By Jessie Yeung, CNN

(CNN) — Train enthusiasts and history buffs alike will soon have a new Southeast Asian destination to visit, as Vietnam prepares to unveil a revamped pair of vintage steam locomotives from the 1960s.

The two Revolution Express locomotives are the last working steam trains in Vietnam, dating from when the country was still a French colony, according to hospitality brand Wafaifo Optimisers, which is managing the project.

In recent years, the trains have been slowly restored to working condition using original parts, and crafted by the last remaining steam engineers working for the national railway system.

Now, the trains are nearly ready to take on tourists and visitors – with the first trips expected to come late 2024 or early 2025, Wafaifo Optimisers said in a news release. Tickets aren’t on sale yet, and there are no details on pricing – but booking information will come in the next few months, it said.

The trains will travel between the central city of Da Nang, known for its beach resorts on the coast, and the former royal capital Hue, famous for its many palaces and elaborate royal tombs, Wafaifo said.

Each train will have two retro-styled carriages for passenger seating, a kitchen car and a baggage carriage. Renderings of the interiors show luxurious furnishings that call back to the trains’ colonial French past with mahogany tables and chairs, gold accents and decorative tiling.

Large windows on all sides will allow sweeping views of the passing landscape, as the train winds past the Hai Van coastal mountain range –– famous for its rolling green hills overlooking the vast sea – and the village of Lang Co, known for its fishing community and seafood.

It’s not just the decor that hearkens back to Vietnam’s past; there will even be staff dressed in “period costume,” and a brass band in army regalia to greet disembarking guests, according to the news release.

Each train station along the route will be fitted with an appropriately themed restaurant, including one in Hue with an imperial theme to match its royal history, and an independence-themed joint in Lang Co.

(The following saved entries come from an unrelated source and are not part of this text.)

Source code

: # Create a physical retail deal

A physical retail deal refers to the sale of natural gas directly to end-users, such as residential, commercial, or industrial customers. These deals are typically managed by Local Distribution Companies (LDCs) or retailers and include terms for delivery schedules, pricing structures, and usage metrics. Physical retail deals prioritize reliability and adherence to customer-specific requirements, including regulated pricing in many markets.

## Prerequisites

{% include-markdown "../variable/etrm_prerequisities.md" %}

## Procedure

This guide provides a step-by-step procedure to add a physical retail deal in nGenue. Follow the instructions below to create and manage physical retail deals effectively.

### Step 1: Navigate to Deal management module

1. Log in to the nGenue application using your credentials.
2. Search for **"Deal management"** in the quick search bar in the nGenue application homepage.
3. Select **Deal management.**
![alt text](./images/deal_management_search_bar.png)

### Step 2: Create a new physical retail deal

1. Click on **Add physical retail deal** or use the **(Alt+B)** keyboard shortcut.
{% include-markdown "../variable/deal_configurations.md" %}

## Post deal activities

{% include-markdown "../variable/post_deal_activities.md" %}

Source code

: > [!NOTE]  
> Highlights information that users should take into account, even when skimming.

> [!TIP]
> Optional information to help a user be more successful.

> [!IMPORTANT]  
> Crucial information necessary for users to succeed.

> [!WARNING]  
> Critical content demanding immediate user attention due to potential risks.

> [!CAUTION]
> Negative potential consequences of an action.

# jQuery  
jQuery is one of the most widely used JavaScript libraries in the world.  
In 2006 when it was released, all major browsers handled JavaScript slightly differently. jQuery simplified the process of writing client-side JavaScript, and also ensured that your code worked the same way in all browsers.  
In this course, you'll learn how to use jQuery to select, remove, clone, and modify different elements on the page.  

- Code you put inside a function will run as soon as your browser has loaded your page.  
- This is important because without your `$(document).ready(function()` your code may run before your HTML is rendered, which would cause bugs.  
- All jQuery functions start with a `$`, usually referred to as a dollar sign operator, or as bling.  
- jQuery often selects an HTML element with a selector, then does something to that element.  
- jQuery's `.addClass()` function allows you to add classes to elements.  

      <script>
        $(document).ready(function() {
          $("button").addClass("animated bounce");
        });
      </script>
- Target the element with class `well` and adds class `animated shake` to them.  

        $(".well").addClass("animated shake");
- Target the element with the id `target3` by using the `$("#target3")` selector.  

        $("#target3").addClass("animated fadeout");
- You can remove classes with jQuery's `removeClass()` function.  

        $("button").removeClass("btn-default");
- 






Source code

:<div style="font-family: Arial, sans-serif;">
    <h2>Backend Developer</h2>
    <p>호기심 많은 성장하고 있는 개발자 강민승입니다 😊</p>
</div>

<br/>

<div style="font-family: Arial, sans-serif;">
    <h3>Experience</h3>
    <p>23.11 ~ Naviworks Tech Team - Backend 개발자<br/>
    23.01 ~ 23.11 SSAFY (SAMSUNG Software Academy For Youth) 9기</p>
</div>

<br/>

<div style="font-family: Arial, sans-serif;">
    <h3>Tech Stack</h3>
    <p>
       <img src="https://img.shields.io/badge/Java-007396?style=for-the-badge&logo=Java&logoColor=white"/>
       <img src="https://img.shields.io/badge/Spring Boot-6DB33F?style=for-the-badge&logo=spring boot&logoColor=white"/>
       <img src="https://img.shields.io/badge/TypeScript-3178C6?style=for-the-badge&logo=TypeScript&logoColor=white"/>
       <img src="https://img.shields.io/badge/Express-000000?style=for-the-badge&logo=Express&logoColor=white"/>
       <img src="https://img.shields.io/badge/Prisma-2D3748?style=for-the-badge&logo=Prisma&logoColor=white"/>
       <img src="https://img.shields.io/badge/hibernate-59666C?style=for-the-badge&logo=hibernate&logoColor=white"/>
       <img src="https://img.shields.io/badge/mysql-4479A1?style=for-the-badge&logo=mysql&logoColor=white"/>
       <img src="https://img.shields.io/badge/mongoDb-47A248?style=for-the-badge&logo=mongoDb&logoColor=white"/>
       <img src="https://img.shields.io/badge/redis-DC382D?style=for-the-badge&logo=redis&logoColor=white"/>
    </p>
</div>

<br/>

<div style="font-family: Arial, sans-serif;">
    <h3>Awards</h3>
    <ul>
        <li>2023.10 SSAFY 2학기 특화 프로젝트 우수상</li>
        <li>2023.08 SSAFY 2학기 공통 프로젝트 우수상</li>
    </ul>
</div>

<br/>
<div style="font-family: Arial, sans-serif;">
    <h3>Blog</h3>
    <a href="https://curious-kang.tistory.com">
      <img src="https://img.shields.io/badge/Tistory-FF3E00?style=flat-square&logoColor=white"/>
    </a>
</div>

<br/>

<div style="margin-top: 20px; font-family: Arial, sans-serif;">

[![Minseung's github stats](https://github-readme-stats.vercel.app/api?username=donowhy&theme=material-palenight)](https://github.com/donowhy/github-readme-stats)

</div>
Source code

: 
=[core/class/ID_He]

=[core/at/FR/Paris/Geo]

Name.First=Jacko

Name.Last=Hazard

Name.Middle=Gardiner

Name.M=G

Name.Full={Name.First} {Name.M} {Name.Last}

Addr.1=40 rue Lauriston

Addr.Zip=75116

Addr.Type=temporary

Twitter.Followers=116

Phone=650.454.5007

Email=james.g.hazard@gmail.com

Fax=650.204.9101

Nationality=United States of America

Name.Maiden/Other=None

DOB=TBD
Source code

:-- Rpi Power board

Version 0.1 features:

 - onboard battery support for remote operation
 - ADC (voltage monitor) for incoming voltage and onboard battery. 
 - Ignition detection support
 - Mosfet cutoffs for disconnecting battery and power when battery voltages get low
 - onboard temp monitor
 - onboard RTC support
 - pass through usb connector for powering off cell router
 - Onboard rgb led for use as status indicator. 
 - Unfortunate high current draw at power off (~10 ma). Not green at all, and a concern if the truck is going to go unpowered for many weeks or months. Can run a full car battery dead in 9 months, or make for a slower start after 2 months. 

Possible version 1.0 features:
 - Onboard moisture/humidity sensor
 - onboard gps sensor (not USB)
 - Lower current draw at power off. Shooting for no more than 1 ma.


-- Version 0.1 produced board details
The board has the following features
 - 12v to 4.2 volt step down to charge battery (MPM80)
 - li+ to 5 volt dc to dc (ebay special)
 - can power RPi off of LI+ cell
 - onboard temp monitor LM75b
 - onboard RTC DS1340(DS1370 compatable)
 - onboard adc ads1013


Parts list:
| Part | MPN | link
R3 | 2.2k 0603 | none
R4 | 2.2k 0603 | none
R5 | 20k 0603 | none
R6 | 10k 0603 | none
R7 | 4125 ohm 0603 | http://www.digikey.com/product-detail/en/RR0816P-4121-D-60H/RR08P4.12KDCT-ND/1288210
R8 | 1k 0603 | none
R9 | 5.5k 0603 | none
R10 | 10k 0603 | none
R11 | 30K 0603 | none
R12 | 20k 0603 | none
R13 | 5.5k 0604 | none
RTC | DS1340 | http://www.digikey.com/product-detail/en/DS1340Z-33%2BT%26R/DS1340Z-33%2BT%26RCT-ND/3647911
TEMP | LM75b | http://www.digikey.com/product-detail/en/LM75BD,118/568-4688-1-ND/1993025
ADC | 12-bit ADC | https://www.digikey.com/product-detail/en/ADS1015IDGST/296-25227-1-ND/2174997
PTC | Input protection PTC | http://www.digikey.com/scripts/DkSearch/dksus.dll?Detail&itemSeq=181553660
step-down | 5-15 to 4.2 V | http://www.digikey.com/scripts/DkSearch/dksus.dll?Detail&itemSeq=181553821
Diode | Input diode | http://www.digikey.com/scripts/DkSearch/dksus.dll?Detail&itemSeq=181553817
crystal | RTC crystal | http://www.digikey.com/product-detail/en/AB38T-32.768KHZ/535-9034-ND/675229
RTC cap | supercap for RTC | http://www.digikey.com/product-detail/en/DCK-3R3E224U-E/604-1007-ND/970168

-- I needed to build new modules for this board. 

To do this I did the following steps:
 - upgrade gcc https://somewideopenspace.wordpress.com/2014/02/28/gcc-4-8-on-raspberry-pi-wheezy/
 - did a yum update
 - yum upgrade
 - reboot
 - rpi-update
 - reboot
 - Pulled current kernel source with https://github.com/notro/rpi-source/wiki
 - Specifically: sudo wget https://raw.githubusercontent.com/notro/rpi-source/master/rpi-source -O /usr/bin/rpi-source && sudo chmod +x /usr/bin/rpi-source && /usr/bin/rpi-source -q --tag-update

“We are proud to bring these old dames of rail back to life and to showcase important periods in Vietnamese history from imperial through colonial rule and finally the struggle to independence,” said Michael Gebbie, the chairman of Indochina Rail Tourist Service.

Vietnam declared its independence from France on September 2, 1945 – a claim that neither France nor the United States recognized. The US proceeded to aid France with military equipment to fight the Vietnamese rebels.

By 1954, Vietnam signed the Geneva Accords – splitting the country into two halves, the Communist-led north and US-supported south, and kicking off the bloody Vietnam War, which would last nearly two decades.

The war finally ended in 1975 with the fall of Saigon (now Ho Chi Minh City), with more than 1.3 million military deaths for all countries involved and 1 million total civilian deaths.

Today, a number of tourism sites commemorate Vietnam’s past, ranging from war memorials to ancient citadels that have been designated UNESCO World Heritage Sites – including Hue – preserving the country’s bygone emperors.